Is there a way we can make this work? What do you suggest? What type of object can we create on the Web Worker side from an ImageData object that will run at around the same speed?
That's because if you run this on a web worker, you're splitting the CPU to another thread but doing nothing to split loads for the GPU. Transfer of assets to a web worker are not free/fast until browsers support a zero copy strategy like offscreen canvas. Chrome does. Firefox does behind a flag. Safari does not. Zero copy is akin to shifting which CPU thread owns the pointer to that memory object (hence no copying). So let's say you do use Chrome and you do use offscreen canvas to transfer; you'd still need to trick the underlying TensorFlow library doing the ML and the faceapi.js library (both) into believing they are in a normal web browser environment (not node.js, and not webworker) so that they will process the data using Canvas.

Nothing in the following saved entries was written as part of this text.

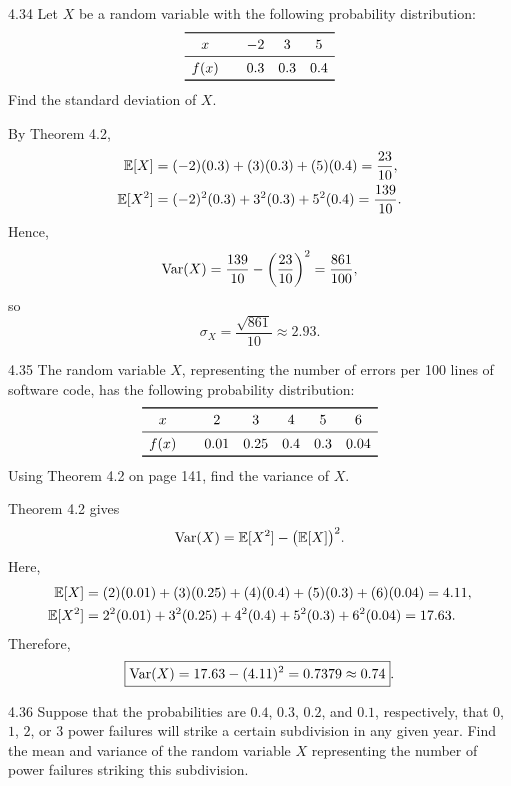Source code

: \documentclass[11pt,oneside]{article}
\begin{document}

\begin{exercise}{4.34}
Let $X$ be a random variable with the following probability distribution:
\[
\begin{array}{c@{\qquad}ccc}
\toprule
x & -2 & 3 & 5 \\
\midrule
f(x) & 0.3 & 0.3 & 0.4 \\
\bottomrule
\end{array}
\]
Find the standard deviation of $X$.
\end{exercise}

\begin{solution}
By Theorem 4.2,
\[
\begin{aligned}
    \Exp[X]
    &=(-2)(0.3)+(3)(0.3)+(5)(0.4)=\frac{23}{10},\\
    \Exp[X^2]
    &=(-2)^2(0.3)+3^2(0.3)+5^2(0.4)=\frac{139}{10}.
\end{aligned}
\]
Hence,
\[
    \Var(X)=\frac{139}{10}-\left(\frac{23}{10}\right)^2
    =\frac{861}{100},
\]
so
\[
    \boxed{\sigma_X=\frac{\sqrt{861}}{10}\approx2.93}.
\]
\end{solution}

\begin{exercise}{4.35}
The random variable $X$, representing the number of errors per 100 lines of software code, has the following probability distribution:
\[
\begin{array}{c@{\qquad}ccccc}
\toprule
x & 2 & 3 & 4 & 5 & 6 \\
\midrule
f(x) & 0.01 & 0.25 & 0.4 & 0.3 & 0.04 \\
\bottomrule
\end{array}
\]
Using Theorem 4.2 on page 141, find the variance of $X$.
\end{exercise}

\begin{solution}
Theorem 4.2 gives
\[
    \Var(X)=\Exp[X^2]-\bigl(\Exp[X]\bigr)^2.
\]
Here,
\[
\begin{aligned}
    \Exp[X]
    &=(2)(0.01)+(3)(0.25)+(4)(0.4)+(5)(0.3)+(6)(0.04)
      =4.11,\\
    \Exp[X^2]
    &=2^2(0.01)+3^2(0.25)+4^2(0.4)+5^2(0.3)+6^2(0.04)
      =17.63.
\end{aligned}
\]
Therefore,
\[
    \boxed{\Var(X)=17.63-(4.11)^2=0.7379\approx0.74}.
\]
\end{solution}

\begin{exercise}{4.36}
Suppose that the probabilities are $0.4$, $0.3$, $0.2$, and $0.1$, respectively, that $0$, $1$, $2$, or $3$ power failures will strike a certain subdivision in any given year. Find the mean and variance of the random variable $X$ representing the number of power failures striking this subdivision.
\end{exercise}
\end{document}
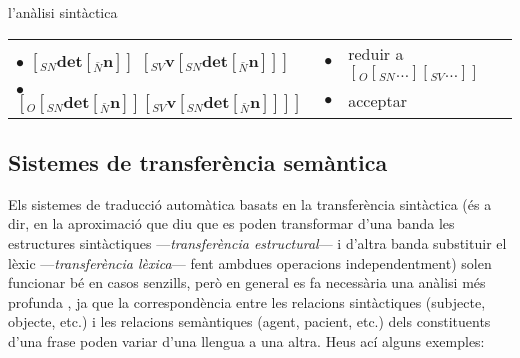 \begin{persabermes}{l'anàlisi sintàctica}
\begin{center}
\begin{tabular}{l|r|l}
  \\
  $\bullet$ $[_{SN} \textbf{det} [_{\bar{N}} \textbf{n} ] ]$
  $[_{SV} \textbf{v}  [_{SN} \textbf{det} [_{\bar{N}} \textbf{n} ] ] ]$
  & 
  $\bullet$
  & 
  reduir a $[_O [_{SN} \ldots ] [_{SV} \ldots ] ]$
  \\
  $\bullet$ $[_O [_{SN} \textbf{det} [_{\bar{N}} \textbf{n} ] ] [_{SV} \textbf{v}  [_{SN} \textbf{det} [_{\bar{N}} \textbf{n} ]
  ] ] ]$
  & 
  $\bullet$
  & 
  acceptar
  \\
  \hline
  \end{tabular}
\end{center}
\end{persabermes}


\subsection{Sistemes de transferència semàntica}
\label{s3:transsem}

Els sistemes de traducció automàtica basats en la transferència
sintàctica (és a dir, en la aproximació que diu que es poden
transformar d'una banda les estructures sintàctiques
---\emph{transferència estructural}--- i d'altra banda substituir el
lèxic ---\emph{transferència lèxica}--- fent ambdues operacions
independentment) solen funcionar bé en casos senzills, però en general
es fa necessària una anàlisi més profunda \citep{hovy93j}, ja que la
correspondència entre les relacions sintàctiques (subjecte, objecte,
etc.)  i les relacions semàntiques (agent, pacient, etc.)  dels
constituents d'una frase poden variar d'una llengua a una altra.  Heus
ací alguns exemples:

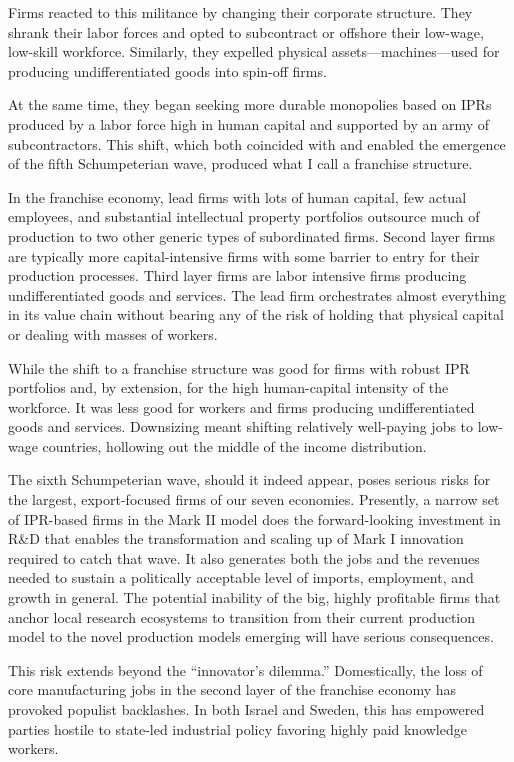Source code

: \documentclass[
]{book}
\begin{document}
Firms reacted to this militance by changing their corporate structure. They shrank their labor forces and opted to subcontract or offshore their low-wage, low-skill workforce. Similarly, they expelled physical assets---machines---used for producing undifferentiated goods into spin-off firms.

At the same time, they began seeking more durable monopolies based on IPRs produced by a labor force high in human capital and supported by an army of subcontractors. This shift, which both coincided with and enabled the emergence of the fifth Schumpeterian wave, produced what I call a franchise structure.

In the franchise economy, lead firms with lots of human capital, few actual employees, and substantial intellectual property portfolios outsource much of production to two other generic types of subordinated firms. Second layer firms are typically more capital-intensive firms with some barrier to entry for their production processes. Third layer firms are labor intensive firms producing undifferentiated goods and services. The lead firm orchestrates almost everything in its value chain without bearing any of the risk of holding that physical capital or dealing with masses of workers.

While the shift to a franchise structure was good for firms with robust IPR portfolios and, by extension, for the high human-capital intensity of the workforce. It was less good for workers and firms producing undifferentiated goods and services. Downsizing meant shifting relatively well-paying jobs to low-wage countries, hollowing out the middle of the income distribution.

The sixth Schumpeterian wave, should it indeed appear, poses serious risks for the largest, export-focused firms of our seven economies. Presently, a narrow set of IPR-based firms in the Mark II model does the forward-looking investment in R\&D that enables the transformation and scaling up of Mark I innovation required to catch that wave. It also generates both the jobs and the revenues needed to sustain a politically acceptable level of imports, employment, and growth in general. The potential inability of the big, highly profitable firms that anchor local research ecosystems to transition from their current production model to the novel production models emerging will have serious consequences.

This risk extends beyond the ``innovator's dilemma.'' Domestically, the loss of core manufacturing jobs in the second layer of the franchise economy has provoked populist backlashes. In both Israel and Sweden, this has empowered parties hostile to state-led industrial policy favoring highly paid knowledge workers.
\end{document}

At that point, you'll have CPU work running off the main ui thread, and you'll have the GPU processing the ML quickly, but again the limitation there is that is only possible with Chrome and Firefox, and I don't know if mobile iOS versions have those same APIs supported.
I filed tickets with Tensorflow and worked on faceapi.js to do exactly this, but the use case I had was a kiosk app on the desktop. Mobile is a long shot.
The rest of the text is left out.